Good Advices for Those Traveling with Their Dog
Now is the time to make an effort to research on dog travel, if you have decided to bring your dog with you on your vacation plans, as leaving your pet behind is worrisome not knowing what’s going to happen to your dog while you’re away, so now is the time to make an effort to research on dog travel, such as requirements when traveling on planes and on the road, what to do when you reach your travel destination, hotel policies on dogs.
Crating your dog
Before you travel with your dog, it is important to prepare him for being in his crate, like making sure that your dog has been well exercised before he goes in the crate since he’s more inclined to rest after the exercise; making sure that there’s nothing left in the crate that can harm your dog such as a leash or collar; making your dog get used to the crate before travelling such that he voluntarily goes to the crate on his own; making sure that you check on your dog in 15 minutes when he has entered the crate so this can ease his separation anxiety. Crating your dog during driving keeps your dog safe, reduces the chance of injury, and prevents the dog from vomiting as he is kept still, knowing for a fact that dogs are prone to motion sickness.
The following are recommendations on what to do when you’re driving with your dog: don’t feed your dog a lot or when you’re driving, but make time for a break on your driving to give him a small snack, one that is high on protein, and spend a little time to play or walk him to release some pent-up energy; and, most importantly, don’t leave your dog in a parked car, as your dog might experience dehydration due to the heat inside the car.
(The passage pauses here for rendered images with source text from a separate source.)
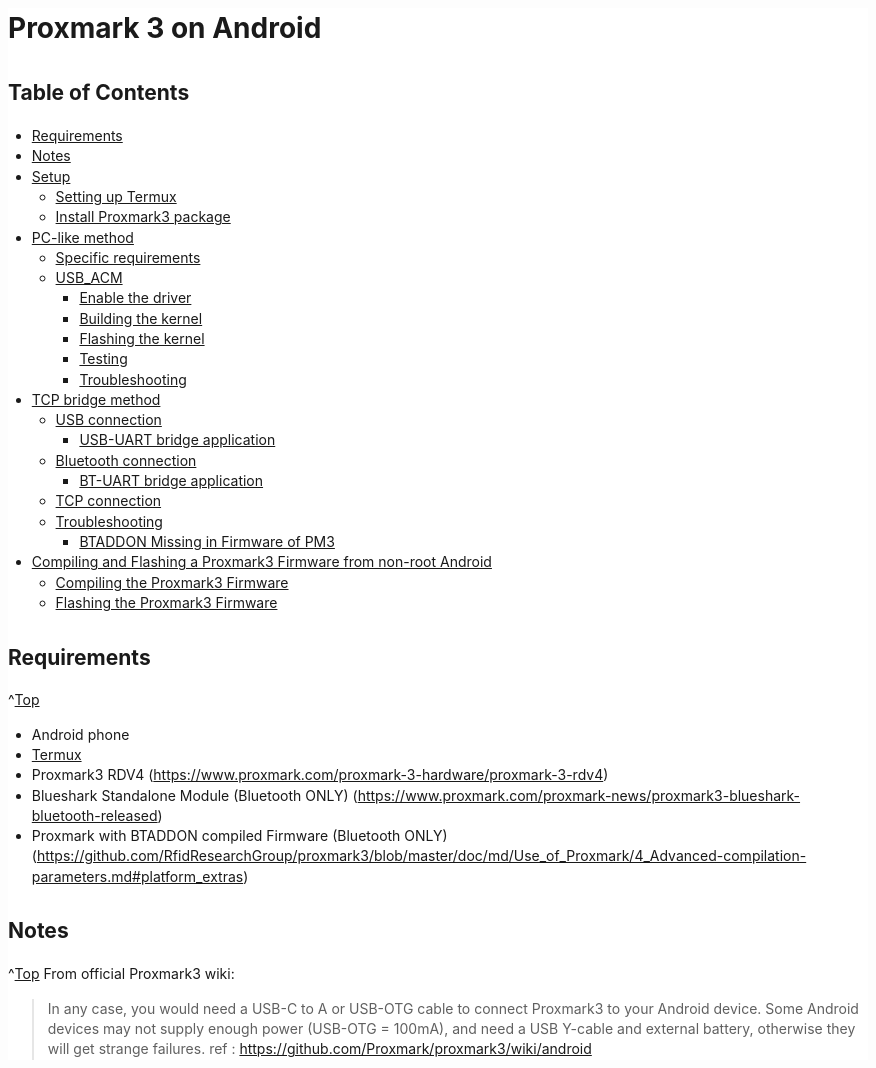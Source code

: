 # Proxmark 3 on Android
<a id="top"></a>

## Table of Contents
  * [ Requirements ](#requirements)
  * [ Notes ](#notes)
  * [ Setup ](#setup)
    * [ Setting up Termux ](#setting-up-termux)
    * [ Install Proxmark3 package ](#install-proxmark3-package)
  * [ PC-like method ](#pc-like-method)
    * [ Specific requirements ](#specific-requirements)
    * [ USB_ACM ](#usb_acm)
      * [ Enable the driver ](#enable-the-driver)
      * [ Building the kernel ](#building-the-kernel)
      * [ Flashing the kernel ](#flashing-the-kernel)
      * [ Testing ](#testing)
      * [ Troubleshooting ](#troubleshooting)
  * [ TCP bridge method ](#tcp-bridge-method)
    * [ USB connection ](#usb-connection)
      * [ USB-UART bridge application ](#usb-uart-bridge-application)
    * [ Bluetooth connection ](#bluetooth-connection)
      * [ BT-UART bridge application ](#bt-uart-bridge-application)
    * [ TCP connection ](#tcp-connection)
    * [Troubleshooting](#troubleshooting-1)
      * [BTADDON Missing in Firmware of PM3](#btaddon-missing-in-firmware-of-pm3)
  * [Compiling and Flashing a Proxmark3 Firmware from non-root Android](#compiling-and-flashing-a-proxmark3-firmware-from-non-root-android)
    * [Compiling the Proxmark3 Firmware](#compiling-the-proxmark3-firmware)
    * [Flashing the Proxmark3 Firmware](#flashing-the-proxmark3-firmware)
## Requirements
^[Top](#top)

- Android phone
- [Termux](https://play.google.com/store/apps/details?id=com.termux)
- Proxmark3 RDV4 (https://www.proxmark.com/proxmark-3-hardware/proxmark-3-rdv4)
- Blueshark Standalone Module (Bluetooth ONLY) (https://www.proxmark.com/proxmark-news/proxmark3-blueshark-bluetooth-released)
- Proxmark with BTADDON compiled Firmware (Bluetooth ONLY) (https://github.com/RfidResearchGroup/proxmark3/blob/master/doc/md/Use_of_Proxmark/4_Advanced-compilation-parameters.md#platform_extras)


## Notes
^[Top](#top)
From official Proxmark3 wiki:
 > In any case, you would need a USB-C to A or USB-OTG cable to connect Proxmark3 to your Android device. Some Android devices may not supply enough power (USB-OTG = 100mA), and need a USB Y-cable and external battery, otherwise they will get strange failures.
ref : https://github.com/Proxmark/proxmark3/wiki/android

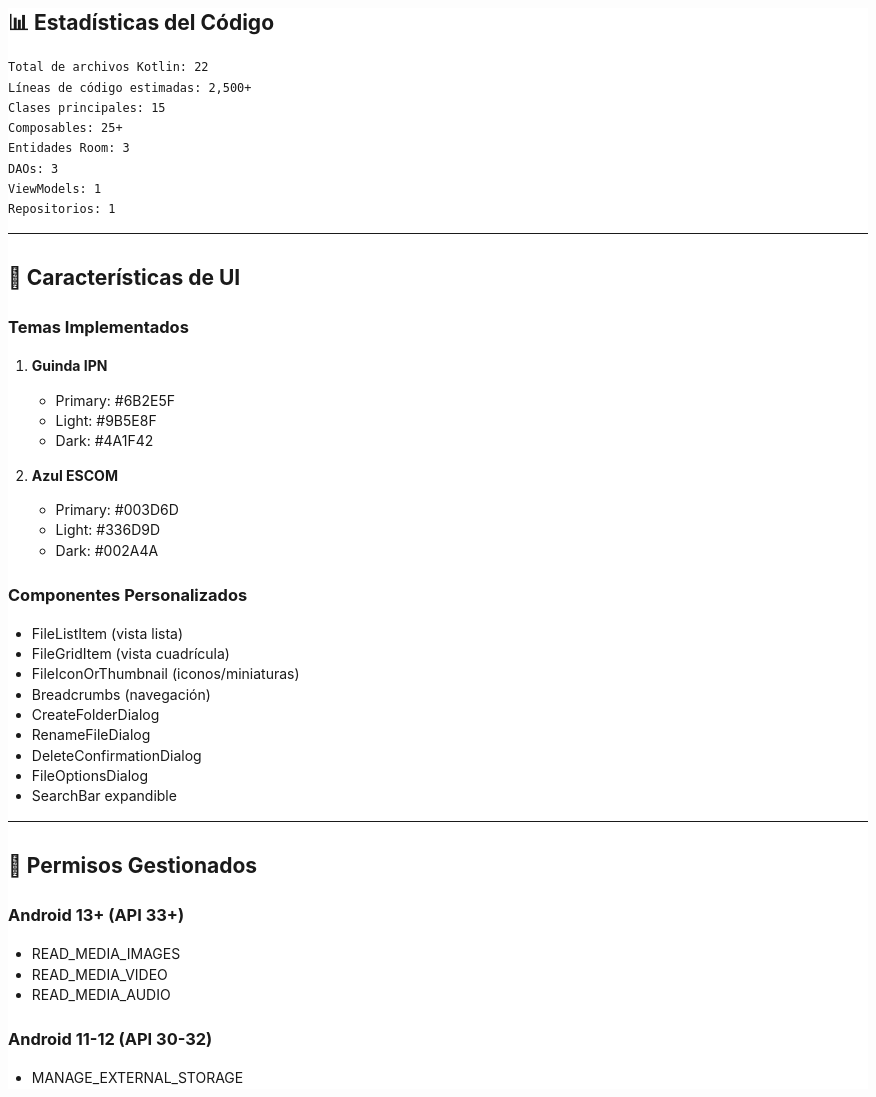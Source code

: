 
## 📊 Estadísticas del Código

```
Total de archivos Kotlin: 22
Líneas de código estimadas: 2,500+
Clases principales: 15
Composables: 25+
Entidades Room: 3
DAOs: 3
ViewModels: 1
Repositorios: 1
```

---

## 🎨 Características de UI

### Temas Implementados
1. **Guinda IPN**
   - Primary: #6B2E5F
   - Light: #9B5E8F
   - Dark: #4A1F42

2. **Azul ESCOM**
   - Primary: #003D6D
   - Light: #336D9D
   - Dark: #002A4A

### Componentes Personalizados
- FileListItem (vista lista)
- FileGridItem (vista cuadrícula)
- FileIconOrThumbnail (iconos/miniaturas)
- Breadcrumbs (navegación)
- CreateFolderDialog
- RenameFileDialog
- DeleteConfirmationDialog
- FileOptionsDialog
- SearchBar expandible

---

## 🔐 Permisos Gestionados

### Android 13+ (API 33+)
- READ_MEDIA_IMAGES
- READ_MEDIA_VIDEO
- READ_MEDIA_AUDIO

### Android 11-12 (API 30-32)
- MANAGE_EXTERNAL_STORAGE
Tips when you bring your dog on a plane
Before you bring your dog to the airport, check first with the airline as to what requirements are needed with regards to dog travel and since these prerequisites vary from different airlines, the most common requirements are: dog crate, health and vaccination certificates or dog microchip which bears the dog’s health and vaccination, airline veterinary health certificate, acclimation certificate, and pet calmer. Make sure that your dog has access to water enough to keep him hydrated during the plane travel and let the dog fast for at least 6 hours before the trip so he will not be travelling on a full stomach.
Keep your dog calm during travel
Bring a pet calmer, like dog’s blanket, favourite stuff animal, toy, bone – anything to keep him comfortable and calm during travel and maybe a little massage, using lavender oil, from the dog’s spine or base of his head.
It is equally important to include in your research on which hotels allow pets so you can narrow down your list on the hotel’s policies on pets, before travelling.